• _Assigned task_
Go through the lines below and copy any that hold the string "this".

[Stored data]
--- START ---

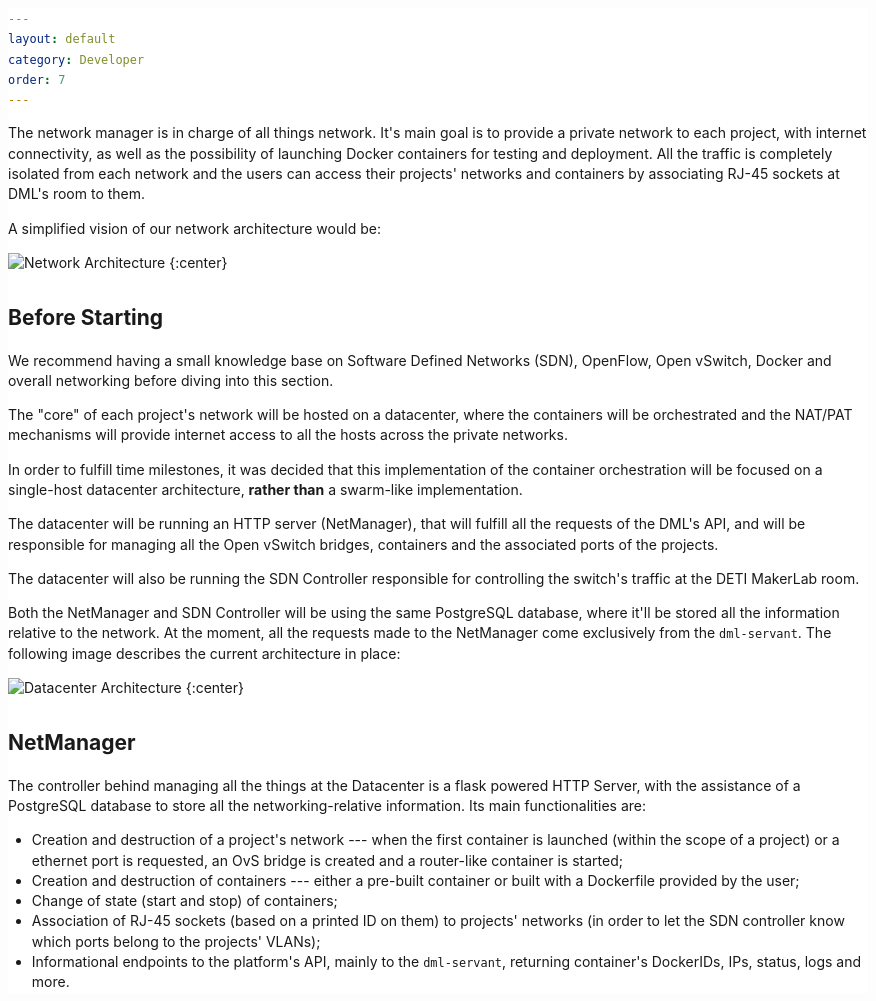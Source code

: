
```yaml
---
layout: default
category: Developer
order: 7
---
```


The network manager is in charge of all things network. It's main goal is to
provide a private network to each project, with internet connectivity,
as well as the possibility of launching Docker containers for testing
and deployment. All the traffic is completely isolated from each network
and the users can access their projects' networks and containers by associating
RJ-45 sockets at DML's room to them.

A simplified vision of our network architecture would be:

![Network Architecture](https://firebasestorage.googleapis.com/v0/b/makerlab-b9b8c.appspot.com/o/network%2FNetwork%20Diagram.png?alt=media&token=8cb4994b-84d3-485f-b763-1ae706160b9d)
{:center}

## Before Starting

We recommend having a small knowledge base on Software Defined Networks (SDN),
OpenFlow, Open vSwitch, Docker and overall networking before diving into this 
section. 

The "core" of each project's network will be hosted on a datacenter, where
the containers will be orchestrated and the NAT/PAT mechanisms will provide
internet access to all the hosts across the private networks.

In order to fulfill time milestones, it was decided that this 
implementation of the container orchestration will be focused on a single-host
datacenter architecture, **rather than** a swarm-like implementation.

The datacenter will be running an HTTP server (NetManager), that will fulfill 
all the requests of the DML's API, and will be responsible for managing all
the Open vSwitch bridges, containers and the associated ports of the projects.

The datacenter will also be running the SDN Controller responsible for 
controlling the switch's traffic at the DETI MakerLab room.

Both the NetManager and SDN Controller will be using the same PostgreSQL
database, where it'll be stored all the information relative to the network.
At the moment, all the requests made to the NetManager come exclusively from the 
`dml-servant`. The following image describes the current architecture in place:

![Datacenter Architecture](https://firebasestorage.googleapis.com/v0/b/makerlab-b9b8c.appspot.com/o/network%2FDatacenter%20Diagram.png?alt=media&token=800c6687-1d66-489e-ab87-53fba4ae46b0)
{:center}

## NetManager

The controller behind managing all the things at the Datacenter is 
a flask powered HTTP Server, with the assistance of a PostgreSQL database to
store all the networking-relative information.
Its main functionalities are:
*   Creation and destruction of a project's network --- when the first container
is launched (within the scope of a project) or a ethernet port is requested, 
an OvS bridge is created and a router-like container is started;
*   Creation and destruction of containers --- either a pre-built container or
built with a Dockerfile provided by the user;
*   Change of state (start and stop) of containers;
*   Association of RJ-45 sockets (based on a printed ID on them) to projects'
networks (in order to let the SDN controller know which ports belong to the
projects' VLANs);
*   Informational endpoints to the platform's API, mainly to the `dml-servant`,
returning container's DockerIDs, IPs, status, logs and more.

--- END ---

• _Written response_
OpenFlow, Open vSwitch, Docker and overall networking before diving into this 
In order to fulfill time milestones, it was decided that this 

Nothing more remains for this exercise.